Partner of LLP can be consisted of
Partners of LLP
Every LLP should have minimum 2 designated partners who are individuals and at least one of them should be resident in India. A person or nominee of a body corporate, intending to be appointed as who is appointed as designated partner of LLP should hold a Designated Partner Identification Number (DPIN) allotted by the Ministry of Corporate Affairs. DPIN can be obtained by submitting application along with address proof and identity proof of the individuals.
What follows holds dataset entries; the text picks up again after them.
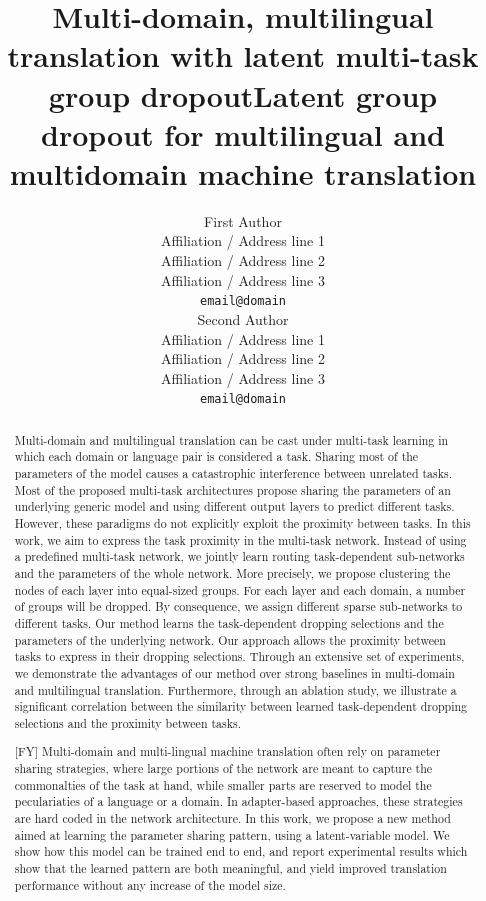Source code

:\documentclass[11pt]{article}
\title{Multi-domain, multilingual translation with latent multi-task group dropout}
\title{Latent group dropout for multilingual and multidomain machine translation}
\author{First Author \\
  Affiliation / Address line 1 \\
  Affiliation / Address line 2 \\
  Affiliation / Address line 3 \\
  \texttt{email@domain} \\\And
  Second Author \\
  Affiliation / Address line 1 \\
  Affiliation / Address line 2 \\
  Affiliation / Address line 3 \\
  \texttt{email@domain} \\}
\begin{document}
\setlength{\abovedisplayskip}{3pt}
\setlength{\belowdisplayskip}{3pt}
\maketitle
\begin{abstract}
Multi-domain and multilingual translation can be cast under multi-task learning in which each domain or language pair is considered a task. Sharing most of the parameters of the model causes a catastrophic interference between unrelated tasks. Most of the proposed multi-task architectures propose sharing the parameters of an underlying generic model and using different output layers to predict different tasks. However, these paradigms do not explicitly exploit the proximity between tasks. In this work, we aim to express the task proximity in the multi-task network. Instead of using a predefined multi-task network, we jointly learn routing task-dependent sub-networks and the parameters of the whole network. More precisely, we propose clustering the nodes of each layer into equal-sized groups. For each layer and each domain, a number of groups will be dropped. By consequence, we assign different sparse sub-networks to different tasks. Our method learns the task-dependent dropping selections and the parameters of the underlying network. Our approach allows the proximity between tasks to express in their dropping selections. Through an extensive set of experiments, we demonstrate the advantages of our method over strong baselines in multi-domain and multilingual translation. Furthermore, through an ablation study, we illustrate a significant correlation between the similarity between learned task-dependent dropping selections and the proximity between tasks.
\end{abstract}

\begin{abstract}
  [FY] Multi-domain and multi-lingual machine translation often rely on parameter sharing strategies, where large portions of the network are meant to capture the commonalties of the task at hand, while smaller parts are reserved to model the peculariaties of a language or a domain. In adapter-based approaches, these strategies are hard coded in the network architecture. In this work, we propose a new method aimed at learning the parameter sharing pattern, using a latent-variable model. We show how this model can be trained end to end, and report experimental results which show that the learned pattern are both meaningful, and yield improved translation performance without any increase of the model size. 
\end{abstract}
\end{document}
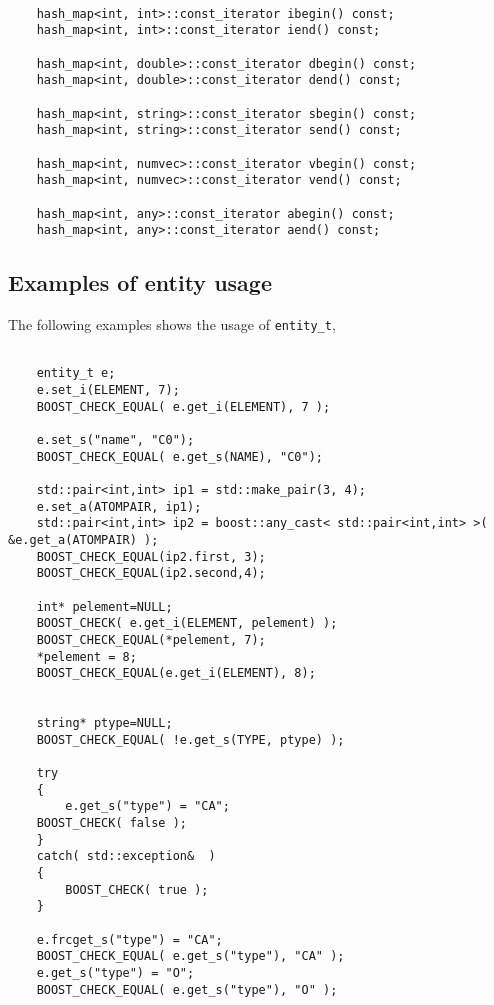 \documentclass[letterpaper]{book}
\begin{document}
\begin{lstlisting}

    hash_map<int, int>::const_iterator ibegin() const;
    hash_map<int, int>::const_iterator iend() const;

    hash_map<int, double>::const_iterator dbegin() const;
    hash_map<int, double>::const_iterator dend() const;

    hash_map<int, string>::const_iterator sbegin() const;
    hash_map<int, string>::const_iterator send() const;

    hash_map<int, numvec>::const_iterator vbegin() const;
    hash_map<int, numvec>::const_iterator vend() const;

    hash_map<int, any>::const_iterator abegin() const;
    hash_map<int, any>::const_iterator aend() const;

\end{lstlisting}


\subsection{Examples of entity usage}

The following examples shows the usage of \lstinline$entity_t$,

\begin{lstlisting}

    entity_t e;
    e.set_i(ELEMENT, 7);
    BOOST_CHECK_EQUAL( e.get_i(ELEMENT), 7 );

    e.set_s("name", "C0");
    BOOST_CHECK_EQUAL( e.get_s(NAME), "C0");

    std::pair<int,int> ip1 = std::make_pair(3, 4);
    e.set_a(ATOMPAIR, ip1);
    std::pair<int,int> ip2 = boost::any_cast< std::pair<int,int> >( &e.get_a(ATOMPAIR) );
    BOOST_CHECK_EQUAL(ip2.first, 3);
    BOOST_CHECK_EQUAL(ip2.second,4);

    int* pelement=NULL;
    BOOST_CHECK( e.get_i(ELEMENT, pelement) );
    BOOST_CHECK_EQUAL(*pelement, 7);
    *pelement = 8;
    BOOST_CHECK_EQUAL(e.get_i(ELEMENT), 8);


    string* ptype=NULL;
    BOOST_CHECK_EQUAL( !e.get_s(TYPE, ptype) );

    try
    {
        e.get_s("type") = "CA";
	BOOST_CHECK( false );
    }
    catch( std::exception&  )
    {
        BOOST_CHECK( true );
    }
    
    e.frcget_s("type") = "CA";
    BOOST_CHECK_EQUAL( e.get_s("type"), "CA" );
    e.get_s("type") = "O";
    BOOST_CHECK_EQUAL( e.get_s("type"), "O" );

\end{lstlisting}
\end{document}

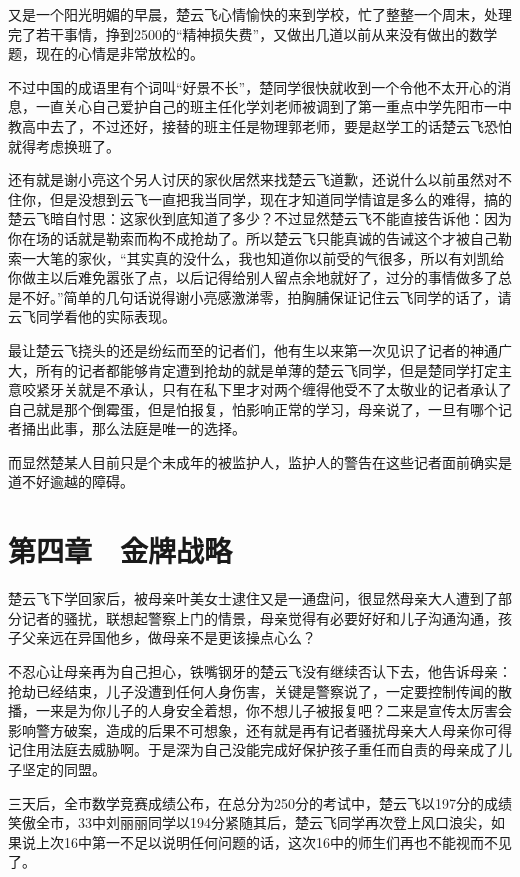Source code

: 又是一个阳光明媚的早晨，楚云飞心情愉快的来到学校，忙了整整一个周末，处理完了若干事情，挣到2500的“精神损失费”，又做出几道以前从来没有做出的数学题，现在的心情是非常放松的。

不过中国的成语里有个词叫“好景不长”，楚同学很快就收到一个令他不太开心的消息，一直关心自己爱护自己的班主任化学刘老师被调到了第一重点中学先阳市一中教高中去了，不过还好，接替的班主任是物理郭老师，要是赵学工的话楚云飞恐怕就得考虑换班了。

还有就是谢小亮这个另人讨厌的家伙居然来找楚云飞道歉，还说什么以前虽然对不住你，但是没想到云飞一直把我当同学，现在才知道同学情谊是多么的难得，搞的楚云飞暗自忖思：这家伙到底知道了多少？不过显然楚云飞不能直接告诉他：因为你在场的话就是勒索而构不成抢劫了。所以楚云飞只能真诚的告诫这个才被自己勒索一大笔的家伙，“其实真的没什么，我也知道你以前受的气很多，所以有刘凯给你做主以后难免嚣张了点，以后记得给别人留点余地就好了，过分的事情做多了总是不好。”简单的几句话说得谢小亮感激涕零，拍胸脯保证记住云飞同学的话了，请云飞同学看他的实际表现。

最让楚云飞挠头的还是纷纭而至的记者们，他有生以来第一次见识了记者的神通广大，所有的记者都能够肯定遭到抢劫的就是单薄的楚云飞同学，但是楚同学打定主意咬紧牙关就是不承认，只有在私下里才对两个缠得他受不了太敬业的记者承认了自己就是那个倒霉蛋，但是怕报复，怕影响正常的学习，母亲说了，一旦有哪个记者捅出此事，那么法庭是唯一的选择。

而显然楚某人目前只是个未成年的被监护人，监护人的警告在这些记者面前确实是道不好逾越的障碍。

\section{第四章　金牌战略}

楚云飞下学回家后，被母亲叶美女士逮住又是一通盘问，很显然母亲大人遭到了部分记者的骚扰，联想起警察上门的情景，母亲觉得有必要好好和儿子沟通沟通，孩子父亲远在异国他乡，做母亲不是更该操点心么？

不忍心让母亲再为自己担心，铁嘴钢牙的楚云飞没有继续否认下去，他告诉母亲：抢劫已经结束，儿子没遭到任何人身伤害，关键是警察说了，一定要控制传闻的散播，一来是为你儿子的人身安全着想，你不想儿子被报复吧？二来是宣传太厉害会影响警方破案，造成的后果不可想象，还有就是再有记者骚扰母亲大人母亲你可得记住用法庭去威胁啊。于是深为自己没能完成好保护孩子重任而自责的母亲成了儿子坚定的同盟。

三天后，全市数学竞赛成绩公布，在总分为250分的考试中，楚云飞以197分的成绩笑傲全市，33中刘丽丽同学以194分紧随其后，楚云飞同学再次登上风口浪尖，如果说上次16中第一不足以说明任何问题的话，这次16中的师生们再也不能视而不见了。


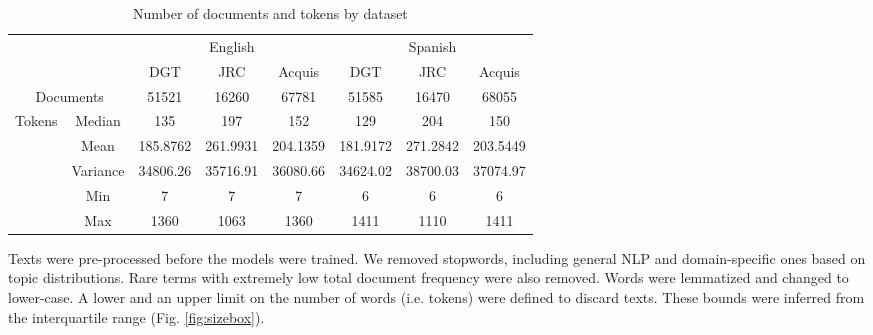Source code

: \begin{table}[ht]
\centering
\begin{adjustbox}{max width=0.9\textwidth}
\begin{tabular}{cc|ccc|ccc}
\cline{3-8}
                           &          & \multicolumn{3}{c|}{English}        & \multicolumn{3}{c}{Spanish}         \\ \cline{3-8} 
                           &          & DGT      & JRC      & Acquis   & DGT      & JRC      & Acquis   \\ \hline
\multicolumn{2}{c|}{Documents}      & 51521    & 16260    & 67781    & 51585    & 16470    & 68055    \\ \hline
\multirow{5}{*}{Tokens} & Median   & 135      & 197      & 152      & 129      & 204      & 150      \\
                           & Mean     & 185.8762 & 261.9931 & 204.1359 & 181.9172 & 271.2842 & 203.5449 \\
                           & Variance & 34806.26 & 35716.91 & 36080.66 & 34624.02 & 38700.03 & 37074.97 \\
                           & Min      & 7        & 7        & 7        & 6        & 6        & 6        \\
                           & Max      & 1360     & 1063     & 1360     & 1411     & 1110     & 1411     \\ \hline
\end{tabular}%
\end{adjustbox}
\vspace*{3mm}
\caption{Number of documents and tokens by dataset}
\label{table:acquis_summ}

\end{table}


Texts were pre-processed before the models were trained. We removed stopwords, including general NLP and domain-specific ones based on topic distributions. Rare terms with extremely low total document frequency were also removed. Words were lemmatized and changed to lower-case. A lower and an upper limit on the number of words (i.e. tokens) were defined to discard texts. These bounds were inferred from the interquartile range (Fig. \ref{fig:sizebox}). 


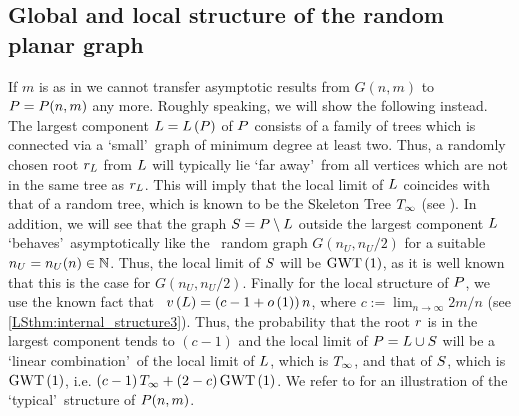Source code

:\subsection{Global and local structure of the random planar graph}
If $m$ is as in  we cannot transfer asymptotic results from $G(n,m)$ to $P=P(n,m)$ any more. Roughly speaking, we will show the following instead. The largest component $L=L\left(P\right)$ of $P$ consists of a family of trees which is connected via a \lq small\rq\ graph of minimum degree at least two. Thus, a randomly chosen root $r_L$ from $L$ will typically lie \lq far away\rq\ from all vertices which are not in the same tree as $r_L$. This will imply that the local limit of $L$ coincides with that of a random tree, which is known to be the Skeleton Tree $T_\infty$ (see ). In addition, we will see that the graph $S=P\setminus L$ outside the largest component $L$ \lq behaves\rq\ asymptotically like the \ER\ random graph $G(n_U, n_U/2)$ for a suitable $n_U=n_U(n)\in\mathbb{N}$. Thus, the local limit of $S$ will be $\operatorname{GWT}\left(1\right)$, as it is well known that this is the case for $G(n_U, n_U/2)$. Finally for the local structure of $P$, we use the known fact that \whp\ $v\left({L}\right)=\left(c-1+o\left(1\right)\right)n$, where $c:=\lim_{n\to\infty} 2m/n$ (see \ref{LSthm:internal_structure3}). Thus, the probability that the root $r$ is in the largest component tends to $(c-1)$ and the local limit of $P=L \cup S$ will be a \lq linear combination\rq\ of the local limit of $L$, which is $T_\infty$, and that of $S$, which is $\operatorname{GWT}\left(1\right)$, i.e. $\left(c-1\right)T_\infty+\left(2-c\right)\operatorname{GWT}\left(1\right)$. We refer to  for an illustration of the \lq typical\rq\ structure of $P(n,m)$.

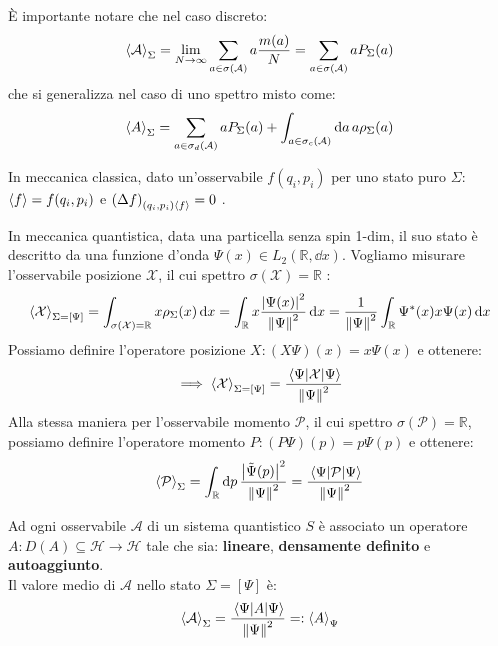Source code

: È importante notare che nel caso discreto: 
\begin{equation}
    \expval{\mathcal{A}}_\Sigma = \lim_{N\to \infty} \sum_{a \in \sigma(\mathcal{A})} a \frac{m(a)}{N} = \sum_{a \in \sigma(\mathcal{A})} a P_\Sigma(a)
\end{equation}
che si generalizza nel caso di uno spettro misto come:
\begin{equation}
    \expval{A}_\Sigma = \sum_{a \in \sigma_d(\mathcal{A})} a P_\Sigma(a) + \int_{a \in \sigma_c(\mathcal{A}) } \dd{a} a \rho_\Sigma(a)
\end{equation}
\begin{example}
    In meccanica classica, dato un'osservabile \(f(q_i,p_i)\) per uno stato puro \(\Sigma\): 
    \(\expval{f}= f(q_i, p_i)\) e \(\left( \Delta f \right)_{(q_i,p_i) \expval{f}}=0\) .
\end{example}

\begin{example}
    In meccanica quantistica, data una particella senza spin 1-dim, il suo stato è descritto da una funzione d'onda \(\Psi(x) \in L_2(\mathbb{R}, \dd{x})\).
    Vogliamo misurare l'osservabile posizione \(\mathcal{X}\), il cui spettro \(\sigma(\mathcal{X}) = \mathbb{R}\) :
    \[
        \expval{\mathcal{X}}_{\Sigma= [\Psi]} = \int_{\sigma(\mathcal{X})= \mathbb{R}} x\rho_\Sigma(x) \dd{x} = \int_{\mathbb{R}} x \frac{\abs{\Psi(x)}^2}{\norm{\Psi}^2} \dd{x}= 
        \frac{1}{\norm{\Psi}^2} \int_{\mathbb{R}} \Psi^*(x) x \Psi(x) \dd{x}
    \]
    Possiamo definire l'operatore posizione \(X: (X\Psi)(x)= x\Psi(x)\) e ottenere:
    \begin{equation}
        \implies \expval{\mathcal{X}}_{\Sigma= [\Psi]} = \frac{\expval{\mathcal{X}}{\Psi}}{\norm{\Psi}^2}
    \end{equation}
    Alla stessa maniera per l'osservabile momento \(\mathcal{P}\), il cui spettro \(\sigma(\mathcal{P})= \mathbb{R}\),
    possiamo definire l'operatore momento \(P: (P\Psi)(p)= p\Psi(p)\) e ottenere:
    \begin{equation}
        \expval{\mathcal{P}}_{\Sigma} = \int_{\mathbb{R}} \dd{p} \frac{\abs{\tilde{\Psi}(p)}^2}{\norm{\Psi}^2}= \frac{\expval{\mathcal{P}}{\Psi}}{\norm{\Psi}^2}
    \end{equation}

\end{example}

\begin{postulato2}
    Ad ogni osservabile \(\mathcal{A}\) di un sistema quantistico \(S\) è associato un operatore \(A: D(A) \subseteq \mathcal{H} \to \mathcal{H}\) tale che sia:
    \textbf{lineare}, \textbf{densamente definito} e \textbf{autoaggiunto}. \\
    Il valore medio di \(\mathcal{A}\) nello stato \(\Sigma = [\Psi]\) è:
    \begin{equation}
        \expval{\mathcal{A}}_\Sigma = \frac{\expval{A}{\Psi}}{\norm{\Psi}^2} =: \expval{A}_\Psi
    \end{equation}
\end{postulato2}


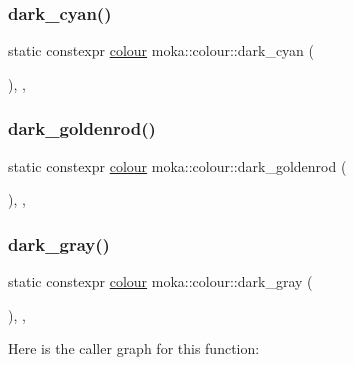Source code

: \subsubsection{\texorpdfstring{dark\_cyan()}{dark\_cyan()}}
{\footnotesize\ttfamily static constexpr \mbox{\hyperlink{classmoka_1_1colour}{colour}} moka\+::colour\+::dark\+\_\+cyan (\begin{DoxyParamCaption}{ }\end{DoxyParamCaption})\hspace{0.3cm}{\ttfamily [inline]}, {\ttfamily [static]}, {\ttfamily [noexcept]}}

\mbox{\label{classmoka_1_1colour_abcfa7067af326bc6f598efd98bcf45af}} 
\subsubsection{\texorpdfstring{dark\_goldenrod()}{dark\_goldenrod()}}
{\footnotesize\ttfamily static constexpr \mbox{\hyperlink{classmoka_1_1colour}{colour}} moka\+::colour\+::dark\+\_\+goldenrod (\begin{DoxyParamCaption}{ }\end{DoxyParamCaption})\hspace{0.3cm}{\ttfamily [inline]}, {\ttfamily [static]}, {\ttfamily [noexcept]}}

\mbox{\label{classmoka_1_1colour_a58c5c69b0ce342644b52c52d72f2ed4e}} 
\subsubsection{\texorpdfstring{dark\_gray()}{dark\_gray()}}
{\footnotesize\ttfamily static constexpr \mbox{\hyperlink{classmoka_1_1colour}{colour}} moka\+::colour\+::dark\+\_\+gray (\begin{DoxyParamCaption}{ }\end{DoxyParamCaption})\hspace{0.3cm}{\ttfamily [inline]}, {\ttfamily [static]}, {\ttfamily [noexcept]}}

Here is the caller graph for this function\+:
\mbox{\label{classmoka_1_1colour_abb39a0579f25b25a2884486afcff19bc}} 
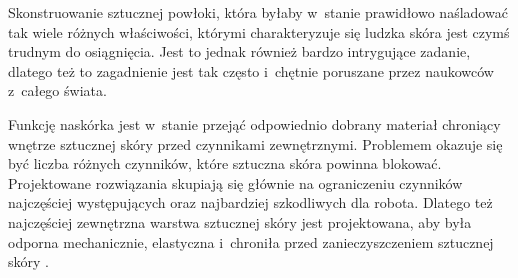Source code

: 



Skonstruowanie sztucznej powłoki, która byłaby w~stanie prawidłowo naśladować tak wiele różnych właściwości, którymi charakteryzuje się ludzka skóra jest czymś trudnym do osiągnięcia. Jest to jednak również bardzo intrygujące zadanie, dlatego też to zagadnienie jest tak często i~chętnie poruszane przez naukowców z~całego świata. 

Funkcję naskórka jest w~stanie przejąć odpowiednio dobrany materiał chroniący wnętrze sztucznej skóry przed czynnikami zewnętrznymi. Problemem okazuje się być liczba różnych czynników, które sztuczna skóra powinna blokować. Projektowane rozwiązania skupiają się głównie na ograniczeniu czynników najczęściej występujących oraz najbardziej szkodliwych dla robota. Dlatego też najczęściej zewnętrzna warstwa sztucznej skóry jest projektowana, aby była odporna mechanicznie, elastyczna i~chroniła przed zanieczyszczeniem sztucznej skóry \cite{b_article_wloch_4_wytrzymalosc, b_konf_kaczka_przekroj}.

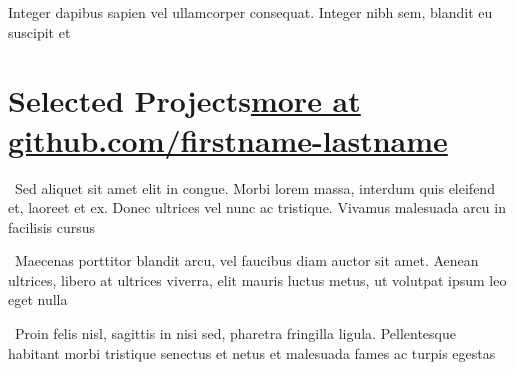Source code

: \documentclass[letterpaper,12pt]{werner} %
\begin{document}
\begin{minipage}[t]{0.76\textwidth}


\end{minipage}
\hfill
\begin{minipage}[t]{0.22\textwidth}
\begin{flushright}

{}

\end{flushright}
\end{minipage}
\vspace{1pt} 
\begin{justify}
Integer dapibus sapien vel ullamcorper consequat. Integer nibh sem, blandit eu suscipit et
\end{justify}

\vspace{-2pt}
\sectionspace


\section{Selected Projects\hfill \small{\href{https://github.com/}{more at github.com/firstname-lastname}}}

\begin{minipage}[t]{\textwidth}

{} \lildot\, Sed aliquet sit amet elit in congue. Morbi lorem massa, interdum quis eleifend et, laoreet et ex. Donec ultrices vel nunc ac tristique. Vivamus malesuada arcu in facilisis cursus\vspace{8pt}

{} \lildot\, Maecenas porttitor blandit arcu, vel faucibus diam auctor sit amet. Aenean ultrices, libero at ultrices viverra, elit mauris luctus metus, ut volutpat ipsum leo eget nulla\vspace{8pt}

{} \lildot\, Proin felis nisl, sagittis in nisi sed, pharetra fringilla ligula. Pellentesque habitant morbi tristique senectus et netus et malesuada fames ac turpis egestas

\end{minipage}
\end{document}
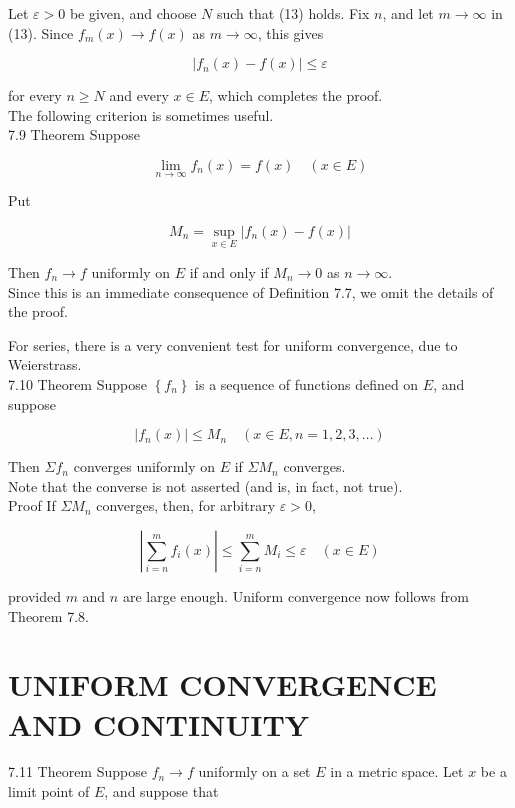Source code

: \documentclass[10pt]{article}
\begin{document}
Let $\varepsilon>0$ be given, and choose $N$ such that (13) holds. Fix $n$, and let $m \rightarrow \infty$ in (13). Since $f_{m}(x) \rightarrow f(x)$ as $m \rightarrow \infty$, this gives


\begin{equation*}
\left|f_{n}(x)-f(x)\right| \leq \varepsilon \tag{14}
\end{equation*}


for every $n \geq N$ and every $x \in E$, which completes the proof.\\
The following criterion is sometimes useful.\\
7.9 Theorem Suppose

$$
\lim _{n \rightarrow \infty} f_{n}(x)=f(x) \quad(x \in E)
$$

Put

$$
M_{n}=\sup _{x \in E}\left|f_{n}(x)-f(x)\right|
$$

Then $f_{n} \rightarrow f$ uniformly on $E$ if and only if $M_{n} \rightarrow 0$ as $n \rightarrow \infty$.\\
Since this is an immediate consequence of Definition 7.7, we omit the details of the proof.

For series, there is a very convenient test for uniform convergence, due to Weierstrass.\\
7.10 Theorem Suppose $\left\{f_{n}\right\}$ is a sequence of functions defined on $E$, and suppose

$$
\left|f_{n}(x)\right| \leq M_{n} \quad(x \in E, n=1,2,3, \ldots)
$$

Then $\Sigma f_{n}$ converges uniformly on $E$ if $\Sigma M_{n}$ converges.\\
Note that the converse is not asserted (and is, in fact, not true).\\
Proof If $\Sigma M_{n}$ converges, then, for arbitrary $\varepsilon>0$,

$$
\left|\sum_{i=n}^{m} f_{i}(x)\right| \leq \sum_{i=n}^{m} M_{i} \leq \varepsilon \quad(x \in E)
$$

provided $m$ and $n$ are large enough. Uniform convergence now follows from Theorem 7.8.

\section*{UNIFORM CONVERGENCE AND CONTINUITY}
7.11 Theorem Suppose $f_{n} \rightarrow f$ uniformly on a set $E$ in a metric space. Let $x$ be a limit point of $E$, and suppose that
\end{document}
Digital Signature Certificate
All forms for registration of LLP shall be filed online after signing digitally and for this purpose, one of the designated partners shall take digital signature certificate.
LLP Name
Selection of business name is crucial for the image of your venture. You select a name which reflects the business you plan. Ensure selected name satisfy LLP Name Guidelines of Ministry of Corporate Affairs.
LLP Agreement
Like partnership, partners of LLP can frame agreement for defining their terms, profit sharing ratio etc. The basic contents of Agreement are, Name of LLP, Name of Partners and Designated Partners, and Form of contribution, Profit Sharing ratio and Rights and Duties of Partners. In case no agreement is entered into, the rights & duties as prescribed under Schedule I to the LLP Act shall be applicable. It is possible to amend the LLP Agreement but every change made in the said agreement must be intimated to the Registrar of Companies.
Registered Office
The Registered office of the LLP is the place where all correspondence related with the LLP would take place, though the LLP can also prescribe any other for the same. A registered office is required for following purposes. At the time of incorporation, it is necessary to submit proof of ownership or right to use the office as its registered office with the Registrar of Companies.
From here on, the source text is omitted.